Prove that $\sum_{n\in\mathbb{N}}\sin^3{\frac{2}{n}}$ converges

Question

$$\sum_{n\in\mathbb{N}}\sin^3{\frac{2}{n}}$$

The only thing I can think of is that sinus cubed behaves similarly to the $\frac{(-1)^{n + 1}}{n}$ series, but that really leads me nowhere... I am completely stuck.

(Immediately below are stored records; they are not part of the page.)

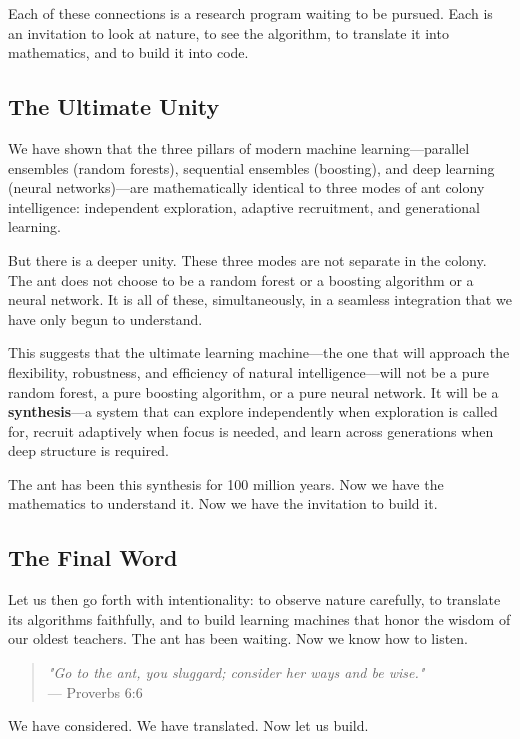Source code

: \documentclass[12pt,letterpaper]{article}
\begin{document}
Each of these connections is a research program waiting to be pursued. Each is an invitation to look at nature, to see the algorithm, to translate it into mathematics, and to build it into code.

\subsection*{The Ultimate Unity}

We have shown that the three pillars of modern machine learning—parallel ensembles (random forests), sequential ensembles (boosting), and deep learning (neural networks)—are mathematically identical to three modes of ant colony intelligence: independent exploration, adaptive recruitment, and generational learning.

But there is a deeper unity. These three modes are not separate in the colony. The ant does not choose to be a random forest or a boosting algorithm or a neural network. It is all of these, simultaneously, in a seamless integration that we have only begun to understand.

This suggests that the ultimate learning machine—the one that will approach the flexibility, robustness, and efficiency of natural intelligence—will not be a pure random forest, a pure boosting algorithm, or a pure neural network. It will be a \textbf{synthesis}—a system that can explore independently when exploration is called for, recruit adaptively when focus is needed, and learn across generations when deep structure is required.

The ant has been this synthesis for 100 million years. Now we have the mathematics to understand it. Now we have the invitation to build it.

\subsection*{The Final Word}

Let us then go forth with intentionality: to observe nature carefully, to translate its algorithms faithfully, and to build learning machines that honor the wisdom of our oldest teachers. The ant has been waiting. Now we know how to listen.

\begin{quote}
\Large
\textit{"Go to the ant, you sluggard; consider her ways and be wise."} \\
— Proverbs 6:6
\end{quote}

We have considered. We have translated. Now let us build.
\end{document}
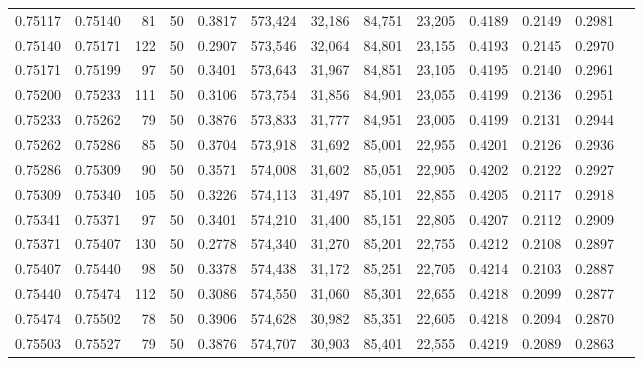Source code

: \begin{tabular}{rrrrrrrrrrrrr}
0.75117 & 0.75140 &    81 &  50 &                                     0.3817 & 573,424 &  32,186 &  84,751 &  23,205 & 0.4189 & 0.2149 & 0.2981 \\
0.75140 & 0.75171 &   122 &  50 &                                     0.2907 & 573,546 &  32,064 &  84,801 &  23,155 & 0.4193 & 0.2145 & 0.2970 \\
0.75171 & 0.75199 &    97 &  50 &                                     0.3401 & 573,643 &  31,967 &  84,851 &  23,105 & 0.4195 & 0.2140 & 0.2961 \\
0.75200 & 0.75233 &   111 &  50 &                                     0.3106 & 573,754 &  31,856 &  84,901 &  23,055 & 0.4199 & 0.2136 & 0.2951 \\
0.75233 & 0.75262 &    79 &  50 &                                     0.3876 & 573,833 &  31,777 &  84,951 &  23,005 & 0.4199 & 0.2131 & 0.2944 \\
0.75262 & 0.75286 &    85 &  50 &                                     0.3704 & 573,918 &  31,692 &  85,001 &  22,955 & 0.4201 & 0.2126 & 0.2936 \\
0.75286 & 0.75309 &    90 &  50 &                                     0.3571 & 574,008 &  31,602 &  85,051 &  22,905 & 0.4202 & 0.2122 & 0.2927 \\
0.75309 & 0.75340 &   105 &  50 &                                     0.3226 & 574,113 &  31,497 &  85,101 &  22,855 & 0.4205 & 0.2117 & 0.2918 \\
0.75341 & 0.75371 &    97 &  50 &                                     0.3401 & 574,210 &  31,400 &  85,151 &  22,805 & 0.4207 & 0.2112 & 0.2909 \\
0.75371 & 0.75407 &   130 &  50 &                                     0.2778 & 574,340 &  31,270 &  85,201 &  22,755 & 0.4212 & 0.2108 & 0.2897 \\
0.75407 & 0.75440 &    98 &  50 &                                     0.3378 & 574,438 &  31,172 &  85,251 &  22,705 & 0.4214 & 0.2103 & 0.2887 \\
0.75440 & 0.75474 &   112 &  50 &                                     0.3086 & 574,550 &  31,060 &  85,301 &  22,655 & 0.4218 & 0.2099 & 0.2877 \\
0.75474 & 0.75502 &    78 &  50 &                                     0.3906 & 574,628 &  30,982 &  85,351 &  22,605 & 0.4218 & 0.2094 & 0.2870 \\
0.75503 & 0.75527 &    79 &  50 &                                     0.3876 & 574,707 &  30,903 &  85,401 &  22,555 & 0.4219 & 0.2089 & 0.2863 \\

\end{tabular}
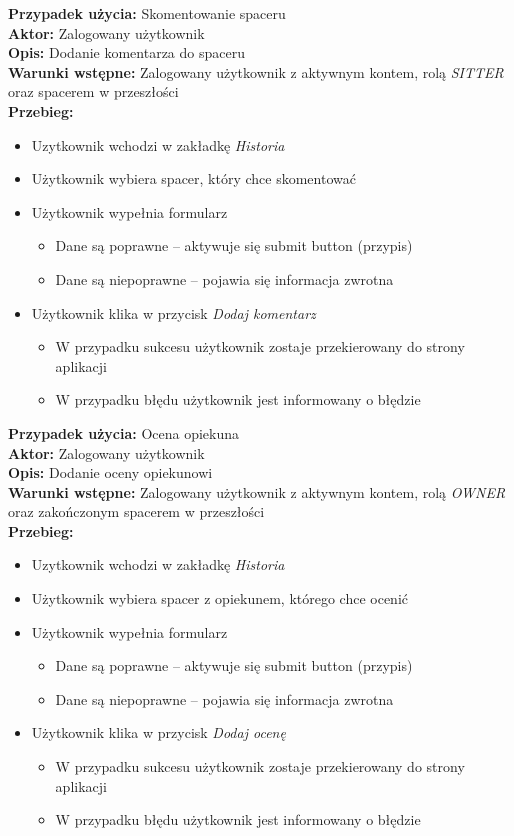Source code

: \noindent
\textbf{Przypadek użycia:}  Skomentowanie spaceru\\
\textbf{Aktor:} Zalogowany użytkownik\\
\textbf{Opis:} Dodanie komentarza do spaceru\\
\textbf{Warunki wstępne:} Zalogowany użytkownik z aktywnym kontem, rolą \textit{SITTER} oraz spacerem w przeszłości\\
\textbf{Przebieg:}
\begin{itemize}
    \item Uzytkownik wchodzi w zakładkę \textit{Historia}
    \item Użytkownik wybiera spacer, który chce skomentować
    \item Użytkownik wypełnia formularz
    \begin{itemize}
        \item Dane są poprawne -- aktywuje się submit button (przypis)
        \item Dane są niepoprawne -- pojawia się informacja zwrotna
    \end{itemize}
    \item Użytkownik klika w przycisk \textit{Dodaj komentarz}
    \begin{itemize}
        \item W przypadku sukcesu użytkownik zostaje przekierowany do strony aplikacji
        \item W przypadku błędu użytkownik jest informowany o błędzie
    \end{itemize}
\end{itemize}

\noindent
\textbf{Przypadek użycia:} Ocena opiekuna\\
\textbf{Aktor:} Zalogowany użytkownik\\
\textbf{Opis:} Dodanie oceny opiekunowi\\
\textbf{Warunki wstępne:}  Zalogowany użytkownik z aktywnym kontem, rolą \textit{OWNER} oraz zakończonym spacerem w przeszłości\\
\textbf{Przebieg:}
\begin{itemize}
    \item Uzytkownik wchodzi w zakładkę \textit{Historia}
    \item Użytkownik wybiera spacer z opiekunem, którego chce ocenić
    \item Użytkownik wypełnia formularz
    \begin{itemize}
        \item Dane są poprawne -- aktywuje się submit button (przypis)
        \item Dane są niepoprawne -- pojawia się informacja zwrotna
    \end{itemize}
    \item Użytkownik klika w przycisk \textit{Dodaj ocenę}
    \begin{itemize}
        \item W przypadku sukcesu użytkownik zostaje przekierowany do strony aplikacji
        \item W przypadku błędu użytkownik jest informowany o błędzie
    \end{itemize}
\end{itemize}

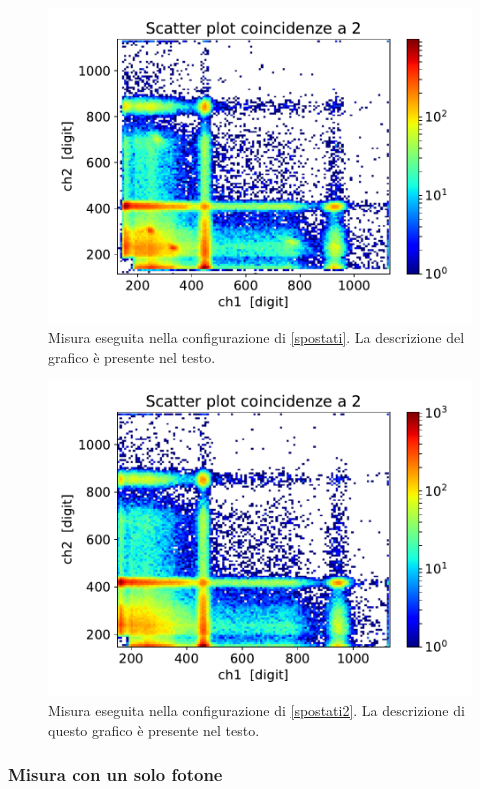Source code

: \begin{figure}[h]
\centering
\includegraphics[width=\textwidth]{immagini/0518_rimbalzi}
\caption{Misura eseguita nella configurazione di \autoref{spostati}. La descrizione del grafico è presente nel testo.}
\label{spostato}
\end{figure}

\begin{figure}[h]
\centering
\includegraphics[width=\textwidth]{immagini/0518_piombo}
\caption{Misura eseguita nella configurazione di \autoref{spostati2}. La descrizione di questo grafico è presente nel testo.}
\label{piombo}
\end{figure}


\subsubsection{Misura con un solo fotone}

How would you go about showing this series converges? Thank you.

Answer 1

Since $(\forall x\in\mathbb{R}):\bigl|\sin x\bigr|\leqslant|x|$, $(\forall n\in\mathbb{N}):\left|\sin^3\frac2n\right|\leqslant\frac8{n^3}$. Now, apply the comparison test.

Answer 2

Note that $\sin(x) \sim x$, as $x \to 0$, so we have that $\sin^3\left( \frac 2n \right) \sim \left( \frac{2}{n} \right)^3$ as $ n \to \infty$ So use the limit comparison test to show that the series converges absolutely.

Answer 3

You can use the inequalities $0\le\sin x\le x$ for $0\le x\le\pi$ and $0\le{2\over n}\le\pi$ for $n\ge1$ to conclude

$$0\le\sum\sin^3\left(2\over n\right)\le\sum\left(2\over n\right)^3=8\sum{1\over n^3}$$